Sessions
When you run taiku, it creates a session on the server and prints a URL. Anyone with that URL can join from their browser — no install required on their end.
Creating a session
Section titled “Creating a session”taikuThis connects to the server, generates an encryption key, and starts streaming your terminal:
taiku v0.4.1
session: https://taiku.live/s/abc1234xyz#... ├─ 1 terminal window (↑↓ to switch) └─ Ctrl-C to exitThe encryption key is embedded in the URL fragment, which your browser never sends to the server. See Security for details.
Sharing
Section titled “Sharing”Send the full URL to anyone. Their browser connects, verifies the encryption key, and starts receiving the live terminal stream. The server relays encrypted bytes but never sees plaintext.

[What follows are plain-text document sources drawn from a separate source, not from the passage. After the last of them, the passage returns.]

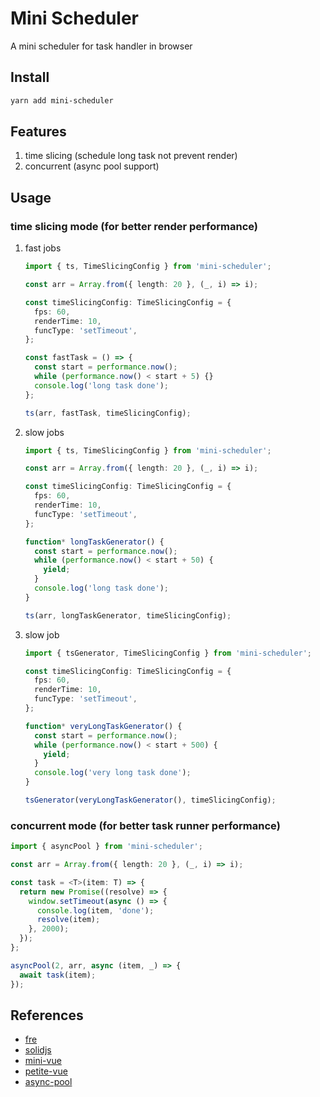 # Mini Scheduler

A mini scheduler for task handler in browser

## Install

```bash
yarn add mini-scheduler
```

## Features

1. time slicing (schedule long task not prevent render)
2. concurrent (async pool support)

## Usage

### time slicing mode (for better render performance)

1. fast jobs

    ```ts
    import { ts, TimeSlicingConfig } from 'mini-scheduler';

    const arr = Array.from({ length: 20 }, (_, i) => i);

    const timeSlicingConfig: TimeSlicingConfig = {
      fps: 60,
      renderTime: 10,
      funcType: 'setTimeout',
    };

    const fastTask = () => {
      const start = performance.now();
      while (performance.now() < start + 5) {}
      console.log('long task done');
    };

    ts(arr, fastTask, timeSlicingConfig);
    ```

2. slow jobs

    ```ts
    import { ts, TimeSlicingConfig } from 'mini-scheduler';

    const arr = Array.from({ length: 20 }, (_, i) => i);

    const timeSlicingConfig: TimeSlicingConfig = {
      fps: 60,
      renderTime: 10,
      funcType: 'setTimeout',
    };

    function* longTaskGenerator() {
      const start = performance.now();
      while (performance.now() < start + 50) {
        yield;
      }
      console.log('long task done');
    }

    ts(arr, longTaskGenerator, timeSlicingConfig);
    ```

3. slow job

    ```ts
    import { tsGenerator, TimeSlicingConfig } from 'mini-scheduler';

    const timeSlicingConfig: TimeSlicingConfig = {
      fps: 60,
      renderTime: 10,
      funcType: 'setTimeout',
    };

    function* veryLongTaskGenerator() {
      const start = performance.now();
      while (performance.now() < start + 500) {
        yield;
      }
      console.log('very long task done');
    }

    tsGenerator(veryLongTaskGenerator(), timeSlicingConfig);
    ```

### concurrent mode (for better task runner performance)

```ts
import { asyncPool } from 'mini-scheduler';

const arr = Array.from({ length: 20 }, (_, i) => i);

const task = <T>(item: T) => {
  return new Promise((resolve) => {
    window.setTimeout(async () => {
      console.log(item, 'done');
      resolve(item);
    }, 2000);
  });
};

asyncPool(2, arr, async (item, _) => {
  await task(item);
});

```

## References

- [fre](https://github.com/yisar/fre/blob/master/src/schedule.ts)
- [solidjs](https://github.com/solidjs/solid/blob/main/packages/solid/src/reactive/scheduler.ts)
- [mini-vue](https://github.com/cuixiaorui/mini-vue/blob/master/src/runtime-core/scheduler.ts)
- [petite-vue](https://github.com/vuejs/petite-vue/blob/main/src/scheduler.ts)
- [async-pool](https://github.com/rxaviers/async-pool)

Read-only vs. write access
Section titled “Read-only vs. write access”By default, everyone with the URL can type. For view-only sharing:
taiku --enable-readersThis prints two URLs — a read-only link for viewers and a write link for collaborators. Only write-link holders can send input.
Session lifetime
Section titled “Session lifetime”Sessions stay alive as long as the CLI process is running. If the CLI disconnects (network issue, laptop sleep), the server keeps the session for 5 minutes. If the CLI reconnects within that window, everything resumes seamlessly. After 5 minutes, the session is cleaned up.
Viewer authentication
Section titled “Viewer authentication”By default, connecting to a session requires the encryption key in the URL. Pro users can disable viewer auth with --no-viewer-auth for open viewing (useful for livestreaming or demos).